4.Find the views of the Gun control article 7 days before and 7 days after the two shootings, combine the data, and graph it over time.

florida <- article_pageviews(article = "Gun_control",
                           start = as.Date("2023-10-18"),
                           end = as.Date("2023-11-1"))

louisiana <- article_pageviews(article = "Gun_control",
                           start = as.Date("2022-5-17"),
                           end = as.Date("2022-5-31"))

florida <- florida |> 
  mutate(day = -7:7) |> 
  mutate(event = "Florida")

louisiana <- louisiana |> 
  mutate(day = -7:7) |> 
  mutate(event = "Louisiana")
florida |> 
  ggplot(aes(x = day, y = views)) +
  geom_line()

This line graph shows the tracking of views on gun control related articles a week before and after the mass shooting that occured in florida at Miami Gardens on New Years Day in 2023.

louisiana |> 
  ggplot(aes(x = day, y = views)) +
  geom_line()

This line graph shows the tracking of views on gun control related articles a week before and after the mass shooting that occurred in Louisiana at a block party in celebration of the fourth of July in 2023.

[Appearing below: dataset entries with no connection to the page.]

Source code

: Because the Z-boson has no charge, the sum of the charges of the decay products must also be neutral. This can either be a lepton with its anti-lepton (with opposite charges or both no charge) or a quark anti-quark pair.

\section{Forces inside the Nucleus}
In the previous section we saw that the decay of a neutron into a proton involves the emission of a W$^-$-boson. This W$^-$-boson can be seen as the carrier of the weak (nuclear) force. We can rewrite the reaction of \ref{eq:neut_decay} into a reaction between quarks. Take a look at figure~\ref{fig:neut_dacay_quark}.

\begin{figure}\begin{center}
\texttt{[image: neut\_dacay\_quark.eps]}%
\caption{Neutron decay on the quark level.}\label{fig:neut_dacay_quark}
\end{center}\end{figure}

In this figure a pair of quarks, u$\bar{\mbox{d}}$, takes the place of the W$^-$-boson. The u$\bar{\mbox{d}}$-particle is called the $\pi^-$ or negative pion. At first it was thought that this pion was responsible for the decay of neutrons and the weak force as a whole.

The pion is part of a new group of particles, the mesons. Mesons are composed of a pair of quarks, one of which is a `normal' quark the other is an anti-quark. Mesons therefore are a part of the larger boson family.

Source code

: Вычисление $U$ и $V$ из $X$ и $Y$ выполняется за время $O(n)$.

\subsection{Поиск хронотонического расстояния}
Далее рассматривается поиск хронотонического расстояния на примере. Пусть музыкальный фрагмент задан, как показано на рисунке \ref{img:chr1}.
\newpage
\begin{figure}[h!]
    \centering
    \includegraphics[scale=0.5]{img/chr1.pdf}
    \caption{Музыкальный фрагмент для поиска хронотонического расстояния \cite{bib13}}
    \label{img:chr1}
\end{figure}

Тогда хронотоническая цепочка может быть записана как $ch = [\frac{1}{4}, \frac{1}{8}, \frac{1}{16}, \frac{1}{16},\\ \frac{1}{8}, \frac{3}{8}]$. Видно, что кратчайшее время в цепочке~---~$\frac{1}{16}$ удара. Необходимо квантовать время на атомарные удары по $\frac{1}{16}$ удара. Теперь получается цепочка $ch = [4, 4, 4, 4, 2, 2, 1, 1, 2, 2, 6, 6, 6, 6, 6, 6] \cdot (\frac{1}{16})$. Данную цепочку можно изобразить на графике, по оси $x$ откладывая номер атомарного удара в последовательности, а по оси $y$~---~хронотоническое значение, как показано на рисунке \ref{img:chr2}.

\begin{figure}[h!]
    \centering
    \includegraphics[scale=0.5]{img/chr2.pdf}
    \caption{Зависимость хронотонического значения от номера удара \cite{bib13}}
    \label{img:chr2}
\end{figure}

shootings2 <- bind_rows(florida, louisiana)

shootings2 |> 
  ggplot(aes(x = day, y = views, color = event)) +
  geom_line() +
  theme_minimal() +
  labs(x = "Days before/after Shooting", 
       y = "Wikipedia Views", 
       color = "Event", 
       title = "Views of the Wikipedia Gun Control Article before and after Two Mass Shootings")

This graph displays an overlap between the views on articles related to gun control a week both before, and after the mass shootings in Miami Gardens, Florida, and Shreveport, Louisiana. We see that with this selected scale there is a significant increase in the wikipedia views concerned with the event that occurred in Louisiana moreso than in Florida.

5.Conduct a t-test to see if views of the gun control article were higher in the 7 days after the shootings compared to the 7 days prior.

shootings2 |> 
  mutate(after_event = (day > 0)) |> 
  t_test(views ~ after_event)
Warning: The statistic is based on a difference or ratio; by default, for
difference-based statistics, the explanatory variable is subtracted in the
order "TRUE" - "FALSE", or divided in the order "TRUE" / "FALSE" for
ratio-based statistics. To specify this order yourself, supply `order =
c("TRUE", "FALSE")`.
# A tibble: 1 × 7
  statistic  t_df p_value alternative estimate lower_ci upper_ci
      <dbl> <dbl>   <dbl> <chr>          <dbl>    <dbl>    <dbl>
1      2.34  13.1  0.0354 two.sided      1621.     129.    3113.
shootings2 |> 
  mutate(after_event = (day > 0)) |> 
  group_by(after_event) |> 
  summarize(Mean = mean(views),
            StdDev = sd(views),
            N = n())
# A tibble: 2 × 4
  after_event  Mean StdDev     N
  <lgl>       <dbl>  <dbl> <int>
1 FALSE        488.   207.    16
2 TRUE        2109.  2580.    14

After conducting a t-test we can see that the number of searches regarding gun control on Wikipedia in both Florida and Louisiana were significant(M=488, Sd=207) when searched within a week prior, compared to the average number of views one week after the shootings (M=2110, Sd=2580, t=2.3, p=0.35).